• Work order:
The string "stspectiaprdpublic" appears in some lines of the entries that follow; copy each such line.

• Exercise data:
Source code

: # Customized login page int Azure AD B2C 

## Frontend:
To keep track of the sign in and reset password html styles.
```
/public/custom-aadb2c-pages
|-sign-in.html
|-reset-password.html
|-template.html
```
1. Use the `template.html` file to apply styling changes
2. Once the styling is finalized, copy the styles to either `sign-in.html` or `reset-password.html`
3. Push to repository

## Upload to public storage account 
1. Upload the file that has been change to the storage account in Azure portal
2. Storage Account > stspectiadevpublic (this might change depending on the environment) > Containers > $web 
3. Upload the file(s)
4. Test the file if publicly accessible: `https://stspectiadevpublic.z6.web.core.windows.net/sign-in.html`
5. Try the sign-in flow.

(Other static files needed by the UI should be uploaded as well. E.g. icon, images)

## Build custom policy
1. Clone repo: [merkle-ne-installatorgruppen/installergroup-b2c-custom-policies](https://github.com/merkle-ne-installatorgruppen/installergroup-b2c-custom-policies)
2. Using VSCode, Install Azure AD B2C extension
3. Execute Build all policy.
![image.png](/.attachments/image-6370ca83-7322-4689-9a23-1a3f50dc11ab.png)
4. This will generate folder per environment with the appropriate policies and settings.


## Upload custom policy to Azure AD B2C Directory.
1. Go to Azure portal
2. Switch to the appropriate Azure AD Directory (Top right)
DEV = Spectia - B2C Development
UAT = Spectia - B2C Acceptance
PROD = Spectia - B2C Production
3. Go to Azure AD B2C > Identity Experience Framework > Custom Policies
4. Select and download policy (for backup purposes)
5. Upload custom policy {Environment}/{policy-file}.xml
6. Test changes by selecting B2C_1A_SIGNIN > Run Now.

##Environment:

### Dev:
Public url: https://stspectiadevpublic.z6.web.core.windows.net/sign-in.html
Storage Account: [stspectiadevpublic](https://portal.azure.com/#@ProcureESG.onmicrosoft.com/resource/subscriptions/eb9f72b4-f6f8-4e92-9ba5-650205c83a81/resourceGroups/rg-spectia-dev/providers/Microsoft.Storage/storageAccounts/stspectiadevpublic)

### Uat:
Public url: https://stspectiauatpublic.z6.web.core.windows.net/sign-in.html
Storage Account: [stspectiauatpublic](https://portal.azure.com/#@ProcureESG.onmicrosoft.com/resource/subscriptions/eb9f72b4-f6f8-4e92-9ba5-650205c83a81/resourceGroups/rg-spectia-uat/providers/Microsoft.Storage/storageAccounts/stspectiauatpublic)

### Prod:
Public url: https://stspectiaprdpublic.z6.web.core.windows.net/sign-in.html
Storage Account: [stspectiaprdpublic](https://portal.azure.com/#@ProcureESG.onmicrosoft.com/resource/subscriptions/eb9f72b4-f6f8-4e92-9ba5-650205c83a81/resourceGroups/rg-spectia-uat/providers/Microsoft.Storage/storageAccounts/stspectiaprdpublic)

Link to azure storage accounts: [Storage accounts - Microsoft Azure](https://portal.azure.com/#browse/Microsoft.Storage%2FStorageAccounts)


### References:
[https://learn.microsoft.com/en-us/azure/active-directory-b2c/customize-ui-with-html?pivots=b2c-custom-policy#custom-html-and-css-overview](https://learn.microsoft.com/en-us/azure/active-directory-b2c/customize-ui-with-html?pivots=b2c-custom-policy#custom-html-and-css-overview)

---

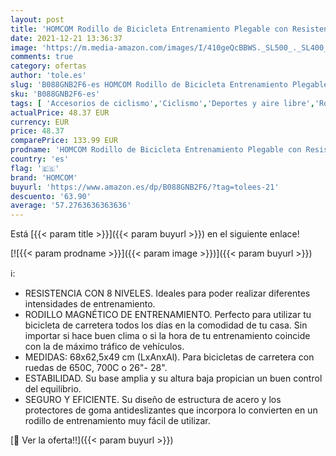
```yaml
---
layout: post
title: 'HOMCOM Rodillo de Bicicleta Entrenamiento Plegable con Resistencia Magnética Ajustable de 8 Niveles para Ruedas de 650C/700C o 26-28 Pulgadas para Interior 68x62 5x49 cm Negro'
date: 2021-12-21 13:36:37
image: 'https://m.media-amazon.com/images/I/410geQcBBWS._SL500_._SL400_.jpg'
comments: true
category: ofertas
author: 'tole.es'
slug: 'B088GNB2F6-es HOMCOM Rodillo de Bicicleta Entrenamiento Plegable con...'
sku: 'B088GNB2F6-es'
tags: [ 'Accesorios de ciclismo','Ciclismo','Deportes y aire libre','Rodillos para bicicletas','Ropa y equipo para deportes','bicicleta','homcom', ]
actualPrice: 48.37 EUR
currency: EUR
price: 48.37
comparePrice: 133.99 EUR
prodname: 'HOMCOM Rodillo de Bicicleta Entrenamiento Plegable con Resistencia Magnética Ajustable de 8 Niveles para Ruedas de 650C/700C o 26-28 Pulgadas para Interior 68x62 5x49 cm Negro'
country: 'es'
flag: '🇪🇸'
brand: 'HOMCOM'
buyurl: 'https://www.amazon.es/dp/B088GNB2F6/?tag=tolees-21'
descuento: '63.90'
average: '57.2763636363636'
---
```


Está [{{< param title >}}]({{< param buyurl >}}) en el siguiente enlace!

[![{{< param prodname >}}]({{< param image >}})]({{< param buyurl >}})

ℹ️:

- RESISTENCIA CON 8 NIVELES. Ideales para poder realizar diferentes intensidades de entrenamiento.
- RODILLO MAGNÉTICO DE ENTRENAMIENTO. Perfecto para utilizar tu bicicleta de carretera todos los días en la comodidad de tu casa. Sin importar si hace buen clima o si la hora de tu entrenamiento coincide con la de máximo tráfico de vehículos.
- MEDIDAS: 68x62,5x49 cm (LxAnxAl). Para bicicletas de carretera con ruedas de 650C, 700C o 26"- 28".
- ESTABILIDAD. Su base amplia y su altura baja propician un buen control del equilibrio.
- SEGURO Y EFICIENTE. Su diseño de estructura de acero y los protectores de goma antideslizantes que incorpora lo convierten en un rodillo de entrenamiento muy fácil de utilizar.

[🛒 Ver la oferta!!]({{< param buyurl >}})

==

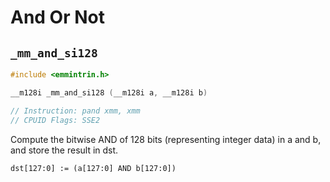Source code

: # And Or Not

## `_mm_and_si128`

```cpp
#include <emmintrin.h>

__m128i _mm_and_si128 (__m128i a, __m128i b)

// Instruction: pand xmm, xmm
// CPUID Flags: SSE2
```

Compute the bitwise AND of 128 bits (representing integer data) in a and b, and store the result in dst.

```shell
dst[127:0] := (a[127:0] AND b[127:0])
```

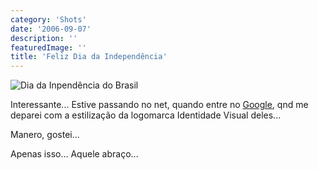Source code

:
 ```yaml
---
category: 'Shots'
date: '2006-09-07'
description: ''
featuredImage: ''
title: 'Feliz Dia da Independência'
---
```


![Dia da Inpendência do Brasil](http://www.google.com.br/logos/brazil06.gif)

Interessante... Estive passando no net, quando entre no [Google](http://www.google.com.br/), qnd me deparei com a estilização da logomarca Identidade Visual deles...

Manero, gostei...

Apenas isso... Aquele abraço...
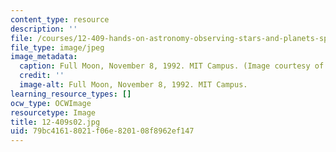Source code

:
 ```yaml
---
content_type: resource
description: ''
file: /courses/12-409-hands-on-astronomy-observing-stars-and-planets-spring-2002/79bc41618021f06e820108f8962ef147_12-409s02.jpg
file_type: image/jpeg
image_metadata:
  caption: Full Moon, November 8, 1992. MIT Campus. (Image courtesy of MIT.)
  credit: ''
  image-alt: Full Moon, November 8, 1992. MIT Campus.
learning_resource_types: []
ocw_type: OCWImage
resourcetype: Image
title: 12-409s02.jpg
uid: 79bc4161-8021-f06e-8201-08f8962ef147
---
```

• Finished task:
Public url: https://stspectiaprdpublic.z6.web.core.windows.net/sign-in.html
Storage Account: [stspectiaprdpublic](https://portal.azure.com/#@ProcureESG.onmicrosoft.com/resource/subscriptions/eb9f72b4-f6f8-4e92-9ba5-650205c83a81/resourceGroups/rg-spectia-uat/providers/Microsoft.Storage/storageAccounts/stspectiaprdpublic)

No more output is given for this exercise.